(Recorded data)
************
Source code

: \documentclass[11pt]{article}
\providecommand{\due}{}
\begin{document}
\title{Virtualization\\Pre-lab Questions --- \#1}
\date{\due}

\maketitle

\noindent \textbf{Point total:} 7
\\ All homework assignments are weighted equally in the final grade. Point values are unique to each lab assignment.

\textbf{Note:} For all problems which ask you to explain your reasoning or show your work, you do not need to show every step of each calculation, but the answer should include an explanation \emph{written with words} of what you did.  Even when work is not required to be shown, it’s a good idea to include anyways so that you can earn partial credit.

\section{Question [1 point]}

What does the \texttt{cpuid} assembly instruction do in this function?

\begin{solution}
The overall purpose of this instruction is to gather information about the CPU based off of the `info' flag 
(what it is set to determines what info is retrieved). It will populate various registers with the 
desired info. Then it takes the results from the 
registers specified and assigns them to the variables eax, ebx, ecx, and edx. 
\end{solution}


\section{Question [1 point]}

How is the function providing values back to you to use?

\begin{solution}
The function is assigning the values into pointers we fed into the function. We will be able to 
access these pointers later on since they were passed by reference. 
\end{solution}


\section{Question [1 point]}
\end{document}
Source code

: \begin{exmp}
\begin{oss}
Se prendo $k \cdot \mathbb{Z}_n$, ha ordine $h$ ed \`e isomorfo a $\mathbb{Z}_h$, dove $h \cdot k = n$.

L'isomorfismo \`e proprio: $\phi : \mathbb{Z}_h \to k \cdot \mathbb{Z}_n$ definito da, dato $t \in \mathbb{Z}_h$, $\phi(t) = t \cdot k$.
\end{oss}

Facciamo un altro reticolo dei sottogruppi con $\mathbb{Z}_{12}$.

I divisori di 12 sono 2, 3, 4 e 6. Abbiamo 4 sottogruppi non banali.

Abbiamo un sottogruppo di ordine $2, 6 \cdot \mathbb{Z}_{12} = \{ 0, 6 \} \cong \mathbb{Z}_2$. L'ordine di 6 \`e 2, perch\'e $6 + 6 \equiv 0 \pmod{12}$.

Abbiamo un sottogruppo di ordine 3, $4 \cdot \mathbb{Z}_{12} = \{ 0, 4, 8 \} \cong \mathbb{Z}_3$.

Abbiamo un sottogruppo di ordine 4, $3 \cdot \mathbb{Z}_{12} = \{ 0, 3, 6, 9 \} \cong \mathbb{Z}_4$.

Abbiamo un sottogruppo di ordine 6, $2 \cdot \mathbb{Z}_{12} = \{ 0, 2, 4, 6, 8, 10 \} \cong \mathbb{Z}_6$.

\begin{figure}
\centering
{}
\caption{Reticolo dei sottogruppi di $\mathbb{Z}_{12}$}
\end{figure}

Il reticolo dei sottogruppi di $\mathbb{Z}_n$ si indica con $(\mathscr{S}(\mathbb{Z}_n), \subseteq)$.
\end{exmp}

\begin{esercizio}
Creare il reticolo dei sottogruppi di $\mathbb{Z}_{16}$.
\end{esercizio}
************
# EXERCISE
Every record must be output again with its wording unchanged.

# ANSWER AREA
Source code

: \documentclass[11pt]{article}
\providecommand{\due}{}
\begin{document}
\title{Virtualization\\Pre-lab Questions --- \#1}
\date{\due}

\maketitle

\noindent \textbf{Point total:} 7
\\ All homework assignments are weighted equally in the final grade. Point values are unique to each lab assignment.

\textbf{Note:} For all problems which ask you to explain your reasoning or show your work, you do not need to show every step of each calculation, but the answer should include an explanation \emph{written with words} of what you did.  Even when work is not required to be shown, it’s a good idea to include anyways so that you can earn partial credit.

\section{Question [1 point]}

What does the \texttt{cpuid} assembly instruction do in this function?

\begin{solution}
The overall purpose of this instruction is to gather information about the CPU based off of the `info' flag 
(what it is set to determines what info is retrieved). It will populate various registers with the 
desired info. Then it takes the results from the 
registers specified and assigns them to the variables eax, ebx, ecx, and edx. 
\end{solution}


\section{Question [1 point]}

How is the function providing values back to you to use?

\begin{solution}
The function is assigning the values into pointers we fed into the function. We will be able to 
access these pointers later on since they were passed by reference. 
\end{solution}


\section{Question [1 point]}
\end{document}
Source code

: \begin{exmp}
\begin{oss}
Se prendo $k \cdot \mathbb{Z}_n$, ha ordine $h$ ed \`e isomorfo a $\mathbb{Z}_h$, dove $h \cdot k = n$.

L'isomorfismo \`e proprio: $\phi : \mathbb{Z}_h \to k \cdot \mathbb{Z}_n$ definito da, dato $t \in \mathbb{Z}_h$, $\phi(t) = t \cdot k$.
\end{oss}

Facciamo un altro reticolo dei sottogruppi con $\mathbb{Z}_{12}$.

I divisori di 12 sono 2, 3, 4 e 6. Abbiamo 4 sottogruppi non banali.

Abbiamo un sottogruppo di ordine $2, 6 \cdot \mathbb{Z}_{12} = \{ 0, 6 \} \cong \mathbb{Z}_2$. L'ordine di 6 \`e 2, perch\'e $6 + 6 \equiv 0 \pmod{12}$.

Abbiamo un sottogruppo di ordine 3, $4 \cdot \mathbb{Z}_{12} = \{ 0, 4, 8 \} \cong \mathbb{Z}_3$.

Abbiamo un sottogruppo di ordine 4, $3 \cdot \mathbb{Z}_{12} = \{ 0, 3, 6, 9 \} \cong \mathbb{Z}_4$.

Abbiamo un sottogruppo di ordine 6, $2 \cdot \mathbb{Z}_{12} = \{ 0, 2, 4, 6, 8, 10 \} \cong \mathbb{Z}_6$.

\begin{figure}
\centering
{}
\caption{Reticolo dei sottogruppi di $\mathbb{Z}_{12}$}
\end{figure}

Il reticolo dei sottogruppi di $\mathbb{Z}_n$ si indica con $(\mathscr{S}(\mathbb{Z}_n), \subseteq)$.
\end{exmp}

\begin{esercizio}
Creare il reticolo dei sottogruppi di $\mathbb{Z}_{16}$.
\end{esercizio}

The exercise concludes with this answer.